Tuesday 16 January 2018

Week 12: Dr May - fuel up before you train

Dr Ui May Tan opf the Vhi advises against over-hydration
Dr Ui May Tan opf the Vhi advises against over-hydration

You've heard it before…and here it is again: breakfast is very important.

Skipping breakfast is one of the biggest mistakes that runners make when they go on a long run, jog or walk.

When you have nothing in the 'tank', you will feel tired, fatigued, and cranky from the very first steps of your run. Therefore, having breakfast every day is a must.

Your pre-exercise meal plays an important function as it fuels not only your muscles but also your brain.

The brain cannot store fuel like other muscles. It gets its fuel from the liver, which starts out the day depleted of energy from sleeping.

Therefore, it's critical that you eat in the morning, particularly before you do any exercise - it helps you feel sharper.

Researchers found that, typically, the brains of runners are out of energy after a run and not their muscles, as you might think.

So what should you eat before training?

Exercise is fuelled primarily by carbohydrates. A light meal of both simple and complex carbohydrates lays a foundation for your morning workout.

Depending on your stomach, you will need to find what works for you and once you find what works, use the same formula on the day of the training.

Ideally, you should eat your breakfast at least an hour before running, giving the food a chance to digest.

The size of your breakfast will partially be determined by the intensity of your workout.
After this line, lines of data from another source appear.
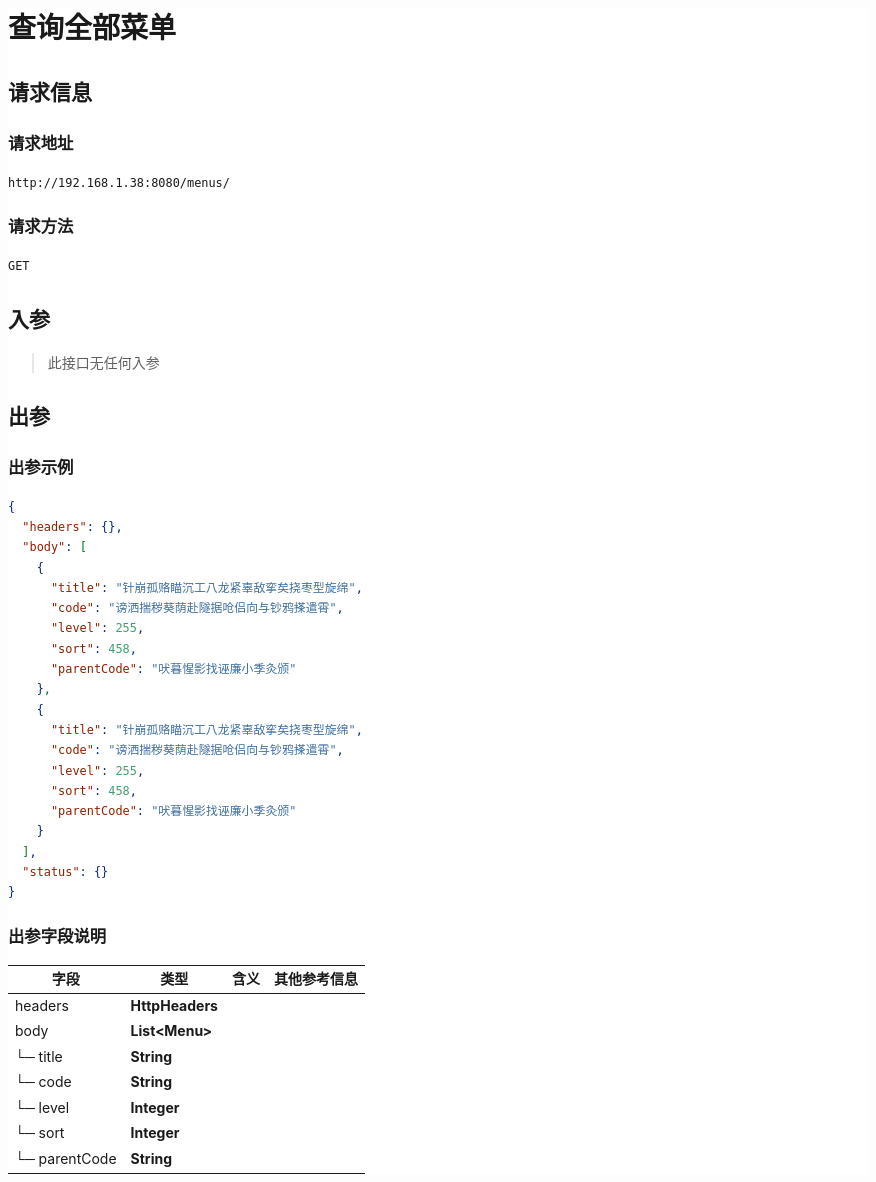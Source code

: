# 查询全部菜单

## 请求信息

### 请求地址
```
http://192.168.1.38:8080/menus/
```

### 请求方法
```
GET
```


## 入参
> 此接口无任何入参



## 出参
### 出参示例
```json
{
  "headers": {},
  "body": [
    {
      "title": "针崩孤赂瞄沉工八龙紧辜敌挛矣挠枣型旋绵",
      "code": "谤洒揣秽葵荫赴隧据呛侣向与钞鸦搽遣霄",
      "level": 255,
      "sort": 458,
      "parentCode": "吠暮惺影找诬廉小季灸颁"
    },
    {
      "title": "针崩孤赂瞄沉工八龙紧辜敌挛矣挠枣型旋绵",
      "code": "谤洒揣秽葵荫赴隧据呛侣向与钞鸦搽遣霄",
      "level": 255,
      "sort": 458,
      "parentCode": "吠暮惺影找诬廉小季灸颁"
    }
  ],
  "status": {}
}
```


### 出参字段说明

| **字段** | **类型**  | **含义** | **其他参考信息** |
| -------- | -------- | -------- | -------- |
| headers     | **HttpHeaders**    |   |   |
| body     | **List\<Menu\>**    |   |   |
|└─ title     | **String**    |   |   |
|└─ code     | **String**    |   |   |
|└─ level     | **Integer**    |   |   |
|└─ sort     | **Integer**    |   |   |
|└─ parentCode     | **String**    |   |   |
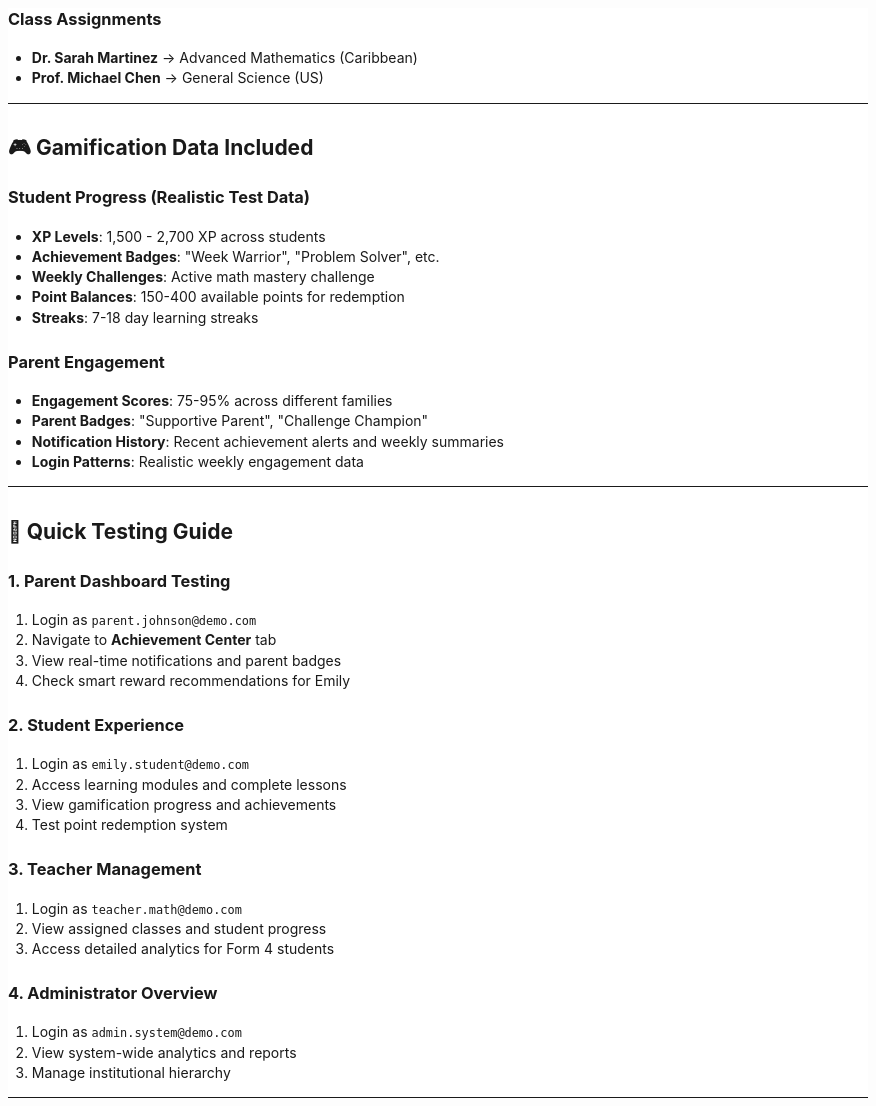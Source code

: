 ### Class Assignments
- **Dr. Sarah Martinez** → Advanced Mathematics (Caribbean)
- **Prof. Michael Chen** → General Science (US)

---

## 🎮 Gamification Data Included

### Student Progress (Realistic Test Data)
- **XP Levels**: 1,500 - 2,700 XP across students
- **Achievement Badges**: "Week Warrior", "Problem Solver", etc.
- **Weekly Challenges**: Active math mastery challenge
- **Point Balances**: 150-400 available points for redemption
- **Streaks**: 7-18 day learning streaks

### Parent Engagement
- **Engagement Scores**: 75-95% across different families
- **Parent Badges**: "Supportive Parent", "Challenge Champion"
- **Notification History**: Recent achievement alerts and weekly summaries
- **Login Patterns**: Realistic weekly engagement data

---

## 🚀 Quick Testing Guide

### 1. Parent Dashboard Testing
1. Login as `parent.johnson@demo.com`
2. Navigate to **Achievement Center** tab
3. View real-time notifications and parent badges
4. Check smart reward recommendations for Emily

### 2. Student Experience
1. Login as `emily.student@demo.com`  
2. Access learning modules and complete lessons
3. View gamification progress and achievements
4. Test point redemption system

### 3. Teacher Management
1. Login as `teacher.math@demo.com`
2. View assigned classes and student progress
3. Access detailed analytics for Form 4 students

### 4. Administrator Overview
1. Login as `admin.system@demo.com`
2. View system-wide analytics and reports
3. Manage institutional hierarchy

---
If you are running slowly, or walk for a long period of time, you will be able to eat more and digest the food more easily.

If you are doing very intense exercise, such as sprinting or increasing your speed on your run, it will be harder for you to digest food, therefore, you may want to try liquid meals such as smoothies.

A typical pre-run meal (taken more than an hour before your run) should contain about 300-500 calories, depending on your weight. The guidance and nutrition planner from David Gillick will help you to achieve this.

The big event on June 1 starts at 2pm, therefore, like the above advice, make sure you eat a small meal of 300-500 calories of carbohydrates one hour or more before.

This will give you the foundation for the energy that you will need to cross the finish line.